### WHAT YOU NEED TO DO
Working from the entries below, tally each line that holds "WebRTC". Give the tally and nothing else.

### EXTRACTED RECORDS
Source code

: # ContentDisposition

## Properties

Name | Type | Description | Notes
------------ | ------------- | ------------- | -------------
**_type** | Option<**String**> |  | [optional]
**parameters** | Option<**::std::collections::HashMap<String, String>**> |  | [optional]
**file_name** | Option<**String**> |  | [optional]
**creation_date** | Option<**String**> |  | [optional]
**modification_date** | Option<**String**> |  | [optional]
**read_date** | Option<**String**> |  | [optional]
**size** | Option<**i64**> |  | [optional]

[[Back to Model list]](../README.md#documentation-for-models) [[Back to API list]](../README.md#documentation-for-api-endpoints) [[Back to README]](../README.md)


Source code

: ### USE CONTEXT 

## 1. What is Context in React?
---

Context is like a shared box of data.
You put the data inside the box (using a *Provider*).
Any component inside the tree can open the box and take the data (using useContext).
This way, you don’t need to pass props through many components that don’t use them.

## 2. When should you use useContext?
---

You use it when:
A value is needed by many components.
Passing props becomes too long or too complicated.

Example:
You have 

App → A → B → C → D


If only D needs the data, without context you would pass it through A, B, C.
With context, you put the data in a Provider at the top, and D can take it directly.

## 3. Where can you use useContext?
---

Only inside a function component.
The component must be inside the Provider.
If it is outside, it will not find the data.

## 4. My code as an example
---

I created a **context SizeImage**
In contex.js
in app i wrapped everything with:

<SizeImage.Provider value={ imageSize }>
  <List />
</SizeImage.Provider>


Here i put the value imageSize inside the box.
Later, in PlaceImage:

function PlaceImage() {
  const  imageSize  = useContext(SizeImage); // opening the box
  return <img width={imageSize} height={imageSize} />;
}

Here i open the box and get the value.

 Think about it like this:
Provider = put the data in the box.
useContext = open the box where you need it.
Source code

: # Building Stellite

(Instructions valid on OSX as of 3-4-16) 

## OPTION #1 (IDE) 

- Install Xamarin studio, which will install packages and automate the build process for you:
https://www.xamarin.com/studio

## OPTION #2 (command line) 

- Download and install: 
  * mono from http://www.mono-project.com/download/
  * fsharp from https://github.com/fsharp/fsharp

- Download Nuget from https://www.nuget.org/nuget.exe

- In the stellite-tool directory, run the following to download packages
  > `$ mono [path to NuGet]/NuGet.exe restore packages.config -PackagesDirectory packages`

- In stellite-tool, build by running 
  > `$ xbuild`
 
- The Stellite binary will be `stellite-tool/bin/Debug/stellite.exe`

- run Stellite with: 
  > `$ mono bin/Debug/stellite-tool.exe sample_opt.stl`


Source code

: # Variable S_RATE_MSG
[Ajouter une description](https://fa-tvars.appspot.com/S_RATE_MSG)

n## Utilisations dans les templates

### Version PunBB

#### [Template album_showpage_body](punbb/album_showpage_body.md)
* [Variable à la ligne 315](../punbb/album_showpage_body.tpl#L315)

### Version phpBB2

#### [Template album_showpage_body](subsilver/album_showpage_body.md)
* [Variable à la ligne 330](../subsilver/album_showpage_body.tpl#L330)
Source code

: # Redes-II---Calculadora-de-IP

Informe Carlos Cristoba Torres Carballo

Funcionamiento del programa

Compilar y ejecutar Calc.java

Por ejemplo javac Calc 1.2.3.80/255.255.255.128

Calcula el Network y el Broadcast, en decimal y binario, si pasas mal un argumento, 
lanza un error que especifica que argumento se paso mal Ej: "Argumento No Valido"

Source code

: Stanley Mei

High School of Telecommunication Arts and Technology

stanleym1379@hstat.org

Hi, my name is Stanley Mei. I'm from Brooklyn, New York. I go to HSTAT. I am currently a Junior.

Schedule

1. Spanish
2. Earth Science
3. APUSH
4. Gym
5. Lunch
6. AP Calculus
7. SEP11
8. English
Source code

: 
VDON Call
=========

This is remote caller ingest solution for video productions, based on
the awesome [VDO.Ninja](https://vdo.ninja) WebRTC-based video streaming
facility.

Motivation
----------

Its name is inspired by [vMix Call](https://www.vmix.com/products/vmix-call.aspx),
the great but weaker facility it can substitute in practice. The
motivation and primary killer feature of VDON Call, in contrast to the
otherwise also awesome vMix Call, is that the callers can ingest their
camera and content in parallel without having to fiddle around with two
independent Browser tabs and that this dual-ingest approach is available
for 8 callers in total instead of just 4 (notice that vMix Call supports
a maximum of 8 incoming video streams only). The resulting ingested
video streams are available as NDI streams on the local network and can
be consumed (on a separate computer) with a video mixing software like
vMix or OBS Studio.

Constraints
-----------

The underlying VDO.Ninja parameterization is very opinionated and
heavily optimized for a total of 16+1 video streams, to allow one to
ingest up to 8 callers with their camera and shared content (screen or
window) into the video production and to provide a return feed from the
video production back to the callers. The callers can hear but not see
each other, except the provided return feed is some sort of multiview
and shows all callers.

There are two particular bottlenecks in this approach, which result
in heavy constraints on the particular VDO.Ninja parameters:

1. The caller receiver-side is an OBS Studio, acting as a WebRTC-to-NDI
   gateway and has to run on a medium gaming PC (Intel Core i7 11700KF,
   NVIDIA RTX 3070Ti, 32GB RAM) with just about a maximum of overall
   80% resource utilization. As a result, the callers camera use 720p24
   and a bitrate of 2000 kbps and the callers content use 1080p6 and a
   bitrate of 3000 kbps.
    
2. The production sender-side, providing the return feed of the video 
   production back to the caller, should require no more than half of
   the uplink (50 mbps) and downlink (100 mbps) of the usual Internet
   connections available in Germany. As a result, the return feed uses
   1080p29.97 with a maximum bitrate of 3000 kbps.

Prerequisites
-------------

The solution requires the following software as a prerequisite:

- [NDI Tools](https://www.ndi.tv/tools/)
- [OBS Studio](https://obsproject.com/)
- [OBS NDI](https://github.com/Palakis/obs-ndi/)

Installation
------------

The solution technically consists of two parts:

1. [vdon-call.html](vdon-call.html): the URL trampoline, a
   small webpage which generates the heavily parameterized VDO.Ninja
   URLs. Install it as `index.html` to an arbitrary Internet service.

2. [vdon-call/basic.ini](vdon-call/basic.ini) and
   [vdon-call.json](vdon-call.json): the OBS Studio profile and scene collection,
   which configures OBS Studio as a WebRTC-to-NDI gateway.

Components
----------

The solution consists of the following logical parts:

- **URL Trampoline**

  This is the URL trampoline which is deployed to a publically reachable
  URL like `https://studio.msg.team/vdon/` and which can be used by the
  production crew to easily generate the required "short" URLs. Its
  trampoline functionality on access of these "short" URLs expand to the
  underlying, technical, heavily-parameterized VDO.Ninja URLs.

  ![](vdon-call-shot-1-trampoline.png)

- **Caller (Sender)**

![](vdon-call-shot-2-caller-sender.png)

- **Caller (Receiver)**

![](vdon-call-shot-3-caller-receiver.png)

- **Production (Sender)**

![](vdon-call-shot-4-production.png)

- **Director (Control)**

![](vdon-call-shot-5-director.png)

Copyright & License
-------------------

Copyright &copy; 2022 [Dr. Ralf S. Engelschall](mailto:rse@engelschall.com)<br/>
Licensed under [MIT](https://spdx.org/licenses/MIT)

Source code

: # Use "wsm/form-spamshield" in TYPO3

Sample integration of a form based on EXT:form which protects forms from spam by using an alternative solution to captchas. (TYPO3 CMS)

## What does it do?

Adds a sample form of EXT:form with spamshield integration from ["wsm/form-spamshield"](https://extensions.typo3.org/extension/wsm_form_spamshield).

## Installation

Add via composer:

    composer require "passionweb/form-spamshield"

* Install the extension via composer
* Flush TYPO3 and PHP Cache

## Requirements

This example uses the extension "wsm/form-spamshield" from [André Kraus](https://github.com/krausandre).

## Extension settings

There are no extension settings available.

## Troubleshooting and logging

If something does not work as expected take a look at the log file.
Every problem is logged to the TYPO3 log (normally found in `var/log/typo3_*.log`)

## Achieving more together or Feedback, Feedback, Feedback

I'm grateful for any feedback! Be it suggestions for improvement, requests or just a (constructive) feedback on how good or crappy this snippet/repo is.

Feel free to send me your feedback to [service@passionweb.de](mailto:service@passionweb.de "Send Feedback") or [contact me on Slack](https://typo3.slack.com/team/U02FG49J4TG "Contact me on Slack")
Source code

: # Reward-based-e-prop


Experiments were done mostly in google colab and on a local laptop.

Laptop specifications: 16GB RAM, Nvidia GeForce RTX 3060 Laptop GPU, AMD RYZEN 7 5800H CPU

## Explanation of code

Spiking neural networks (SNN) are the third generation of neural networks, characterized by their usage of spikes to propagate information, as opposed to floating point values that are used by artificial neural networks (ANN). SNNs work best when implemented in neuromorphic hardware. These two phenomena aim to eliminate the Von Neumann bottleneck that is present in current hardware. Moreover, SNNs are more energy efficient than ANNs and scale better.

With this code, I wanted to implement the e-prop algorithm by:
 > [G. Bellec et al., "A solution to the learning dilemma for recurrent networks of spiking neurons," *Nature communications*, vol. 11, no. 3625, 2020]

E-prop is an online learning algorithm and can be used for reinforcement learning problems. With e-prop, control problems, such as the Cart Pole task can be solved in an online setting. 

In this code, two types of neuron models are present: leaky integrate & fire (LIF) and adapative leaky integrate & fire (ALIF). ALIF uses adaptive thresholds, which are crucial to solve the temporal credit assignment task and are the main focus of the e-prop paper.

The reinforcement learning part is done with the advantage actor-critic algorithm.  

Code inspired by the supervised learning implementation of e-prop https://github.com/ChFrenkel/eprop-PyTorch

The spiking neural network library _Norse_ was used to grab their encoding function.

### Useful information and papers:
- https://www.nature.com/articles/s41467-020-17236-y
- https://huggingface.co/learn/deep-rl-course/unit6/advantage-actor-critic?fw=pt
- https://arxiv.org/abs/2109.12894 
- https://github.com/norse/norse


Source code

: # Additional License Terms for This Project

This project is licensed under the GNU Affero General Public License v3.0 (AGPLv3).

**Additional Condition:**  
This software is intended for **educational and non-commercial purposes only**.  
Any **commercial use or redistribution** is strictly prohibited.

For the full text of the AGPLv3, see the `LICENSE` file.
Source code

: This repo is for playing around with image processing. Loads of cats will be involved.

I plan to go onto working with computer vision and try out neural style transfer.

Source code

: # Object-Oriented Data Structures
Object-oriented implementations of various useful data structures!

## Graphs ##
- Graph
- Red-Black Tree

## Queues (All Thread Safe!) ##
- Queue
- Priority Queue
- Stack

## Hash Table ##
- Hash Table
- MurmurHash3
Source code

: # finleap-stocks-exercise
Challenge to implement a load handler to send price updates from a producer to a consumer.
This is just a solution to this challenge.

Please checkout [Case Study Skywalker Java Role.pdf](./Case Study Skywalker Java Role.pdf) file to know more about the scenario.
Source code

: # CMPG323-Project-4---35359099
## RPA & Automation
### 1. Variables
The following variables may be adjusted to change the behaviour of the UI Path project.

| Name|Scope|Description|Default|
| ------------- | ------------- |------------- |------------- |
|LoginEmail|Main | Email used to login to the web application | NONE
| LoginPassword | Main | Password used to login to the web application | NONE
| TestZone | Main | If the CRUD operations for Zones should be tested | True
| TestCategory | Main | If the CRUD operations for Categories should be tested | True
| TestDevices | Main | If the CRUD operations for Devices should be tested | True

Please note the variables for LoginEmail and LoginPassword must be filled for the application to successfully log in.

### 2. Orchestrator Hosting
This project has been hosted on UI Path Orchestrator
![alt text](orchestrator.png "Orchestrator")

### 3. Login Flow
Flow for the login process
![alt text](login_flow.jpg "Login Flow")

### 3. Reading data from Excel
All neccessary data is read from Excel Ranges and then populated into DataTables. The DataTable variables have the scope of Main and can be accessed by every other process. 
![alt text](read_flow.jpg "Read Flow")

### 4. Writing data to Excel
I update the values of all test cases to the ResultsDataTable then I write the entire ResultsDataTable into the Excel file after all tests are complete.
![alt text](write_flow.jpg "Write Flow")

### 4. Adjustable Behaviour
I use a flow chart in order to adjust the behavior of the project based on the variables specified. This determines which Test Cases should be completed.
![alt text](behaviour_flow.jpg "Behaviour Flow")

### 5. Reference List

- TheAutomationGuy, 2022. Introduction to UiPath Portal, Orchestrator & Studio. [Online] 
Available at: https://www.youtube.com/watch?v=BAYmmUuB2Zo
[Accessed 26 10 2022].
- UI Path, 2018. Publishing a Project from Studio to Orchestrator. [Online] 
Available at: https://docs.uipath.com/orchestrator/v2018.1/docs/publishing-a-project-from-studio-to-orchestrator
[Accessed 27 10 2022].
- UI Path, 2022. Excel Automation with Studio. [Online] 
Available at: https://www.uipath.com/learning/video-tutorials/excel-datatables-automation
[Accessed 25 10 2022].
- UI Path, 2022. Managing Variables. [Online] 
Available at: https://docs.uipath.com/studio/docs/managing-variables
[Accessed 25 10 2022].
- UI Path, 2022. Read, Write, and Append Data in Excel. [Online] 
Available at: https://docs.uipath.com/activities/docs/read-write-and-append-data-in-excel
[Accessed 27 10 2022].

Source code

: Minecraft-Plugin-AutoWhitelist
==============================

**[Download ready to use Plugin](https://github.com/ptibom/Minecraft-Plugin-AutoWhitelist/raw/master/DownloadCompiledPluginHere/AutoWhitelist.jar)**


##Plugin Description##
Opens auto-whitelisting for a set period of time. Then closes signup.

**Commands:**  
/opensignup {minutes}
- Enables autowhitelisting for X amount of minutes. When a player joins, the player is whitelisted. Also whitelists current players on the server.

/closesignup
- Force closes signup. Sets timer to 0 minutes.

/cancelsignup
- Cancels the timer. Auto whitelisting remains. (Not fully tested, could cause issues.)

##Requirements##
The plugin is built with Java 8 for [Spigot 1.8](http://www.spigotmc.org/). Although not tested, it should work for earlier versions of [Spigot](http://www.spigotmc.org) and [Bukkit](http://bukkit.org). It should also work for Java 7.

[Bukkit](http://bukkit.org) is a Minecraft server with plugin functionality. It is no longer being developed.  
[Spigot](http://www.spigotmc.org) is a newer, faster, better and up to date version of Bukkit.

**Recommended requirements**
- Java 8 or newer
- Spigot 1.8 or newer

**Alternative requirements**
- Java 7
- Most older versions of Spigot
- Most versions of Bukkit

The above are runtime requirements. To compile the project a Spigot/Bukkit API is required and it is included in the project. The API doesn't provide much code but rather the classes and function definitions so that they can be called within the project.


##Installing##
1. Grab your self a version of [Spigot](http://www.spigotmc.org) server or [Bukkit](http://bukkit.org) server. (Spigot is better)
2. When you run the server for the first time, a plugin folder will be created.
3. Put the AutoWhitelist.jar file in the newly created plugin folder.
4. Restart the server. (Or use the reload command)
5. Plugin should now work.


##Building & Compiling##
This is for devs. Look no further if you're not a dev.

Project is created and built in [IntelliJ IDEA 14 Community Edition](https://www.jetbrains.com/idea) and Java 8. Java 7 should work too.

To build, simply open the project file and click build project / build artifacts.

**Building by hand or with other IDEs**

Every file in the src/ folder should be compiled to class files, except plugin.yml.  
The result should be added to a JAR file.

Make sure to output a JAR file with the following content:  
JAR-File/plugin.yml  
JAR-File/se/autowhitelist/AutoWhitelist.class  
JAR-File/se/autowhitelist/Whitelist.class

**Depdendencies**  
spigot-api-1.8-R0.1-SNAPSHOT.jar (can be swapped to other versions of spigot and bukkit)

### WRITTEN REPLY
3